§ Task goal
The answer should consist of every line in the material below that has the word "value".
---+---
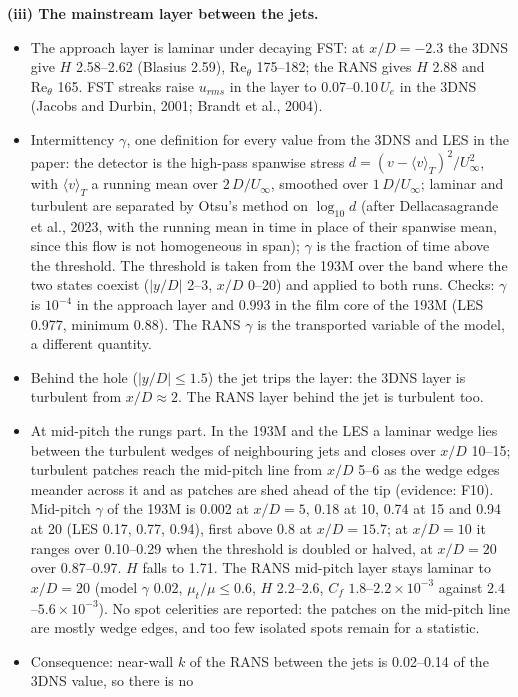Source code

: \documentclass[10pt]{article}
\begin{document}
\textbf{(iii) The mainstream layer between the jets.}
\begin{itemize}
\item The approach layer is laminar under decaying FST: at $x/D=-2.3$ the 3DNS give $H$ 2.58--2.62 (Blasius
  2.59), $\mathrm{Re}_\theta$ 175--182; the RANS gives $H$ 2.88 and $\mathrm{Re}_\theta$ 165. FST streaks raise
  $u_{rms}$ in the layer to 0.07--0.10\,$U_e$ in the 3DNS (Jacobs and Durbin, 2001; Brandt et al., 2004).
\item Intermittency $\gamma$, one definition for every value from the 3DNS and LES in the paper: the detector is
  the high-pass spanwise stress $d=(v-\langle v\rangle_T)^2/U_\infty^2$, with $\langle v\rangle_T$ a running mean
  over $2\,D/U_\infty$, smoothed over $1\,D/U_\infty$; laminar and turbulent are separated by Otsu's method on
  $\log_{10}d$ (after Dellacasagrande et al., 2023, with the running mean in time in place of their spanwise
  mean, since this flow is not homogeneous in span); $\gamma$ is the fraction of time above the threshold. The
  threshold is taken from the 193M over the band where the two states coexist ($|y/D|$ 2--3, $x/D$ 0--20) and
  applied to both runs. Checks: $\gamma$ is $10^{-4}$ in the approach layer and 0.993 in the film core of the
  193M (LES 0.977, minimum 0.88). The RANS $\gamma$ is the transported variable of the model, a different
  quantity.
\item Behind the hole ($|y/D|\le1.5$) the jet trips the layer: the 3DNS layer is turbulent from $x/D\approx2$.
  The RANS layer behind the jet is turbulent too.
\item At mid-pitch the rungs part. In the 193M and the LES a laminar wedge lies between the turbulent wedges of
  neighbouring jets and closes over $x/D$ 10--15; turbulent patches reach the mid-pitch line from $x/D$ 5--6 as
  the wedge edges meander across it and as patches are shed ahead of the tip (evidence: F10). Mid-pitch $\gamma$
  of the 193M is 0.002 at $x/D=5$, 0.18 at 10, 0.74 at 15 and 0.94 at 20 (LES 0.17, 0.77, 0.94), first above 0.8
  at $x/D=15.7$; at $x/D=10$ it ranges over 0.10--0.29 when the threshold is doubled or halved, at $x/D=20$ over
  0.87--0.97. $H$ falls to 1.71. The RANS mid-pitch layer stays laminar to $x/D=20$ (model $\gamma$ 0.02,
  $\mu_t/\mu\le0.6$, $H$ 2.2--2.6, $C_f$ $1.8$--$2.2\times10^{-3}$ against $2.4$--$5.6\times10^{-3}$). No spot
  celerities are reported: the patches on the mid-pitch line are mostly wedge edges, and too few isolated spots
  remain for a statistic.
\item Consequence: near-wall $k$ of the RANS between the jets is 0.02--0.14 of the 3DNS value, so there is no

\end{itemize}
\end{document}
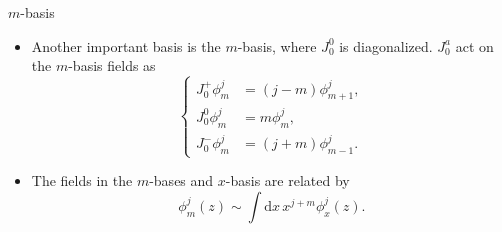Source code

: \documentclass{beamer}
\begin{document}
\begin{frame}{\texorpdfstring{$m$}{Lg}-basis}
  \begin{itemize}
    \item Another important basis is the $m$-basis, where $J^{0}_{0}$ is diagonalized. 
          $J^{a}_{0}$ act on the $m$-basis fields as 
      \begin{equation}
          \left\{
              \begin{aligned}
                  J^{+}_{0} \phi^{j}_{m} &= (j-m) \phi^{j}_{m+1}, \\
                  J^{0}_{0} \phi^{j}_{m} &= m \phi^{j}_{m},\\
                  J^{-}_{0} \phi^{j}_{m} &= (j+m) \phi^{j}_{m-1}.
              \end{aligned}
          \right. \label{Diffm}
      \end{equation}
    \item The fields in the $m$-bases and $x$-basis are related by
          \begin{equation}
              \phi^{j}_{m}(z) \sim \int \mathrm{d} x \, x^{j+m} \phi^{j}_{x}(z).
          \end{equation}
  \end{itemize}
\end{frame}
\end{document}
---+---
§ Output
\item Intermittency $\gamma$, one definition for every value from the 3DNS and LES in the paper: the detector is
\item Consequence: near-wall $k$ of the RANS between the jets is 0.02--0.14 of the 3DNS value, so there is no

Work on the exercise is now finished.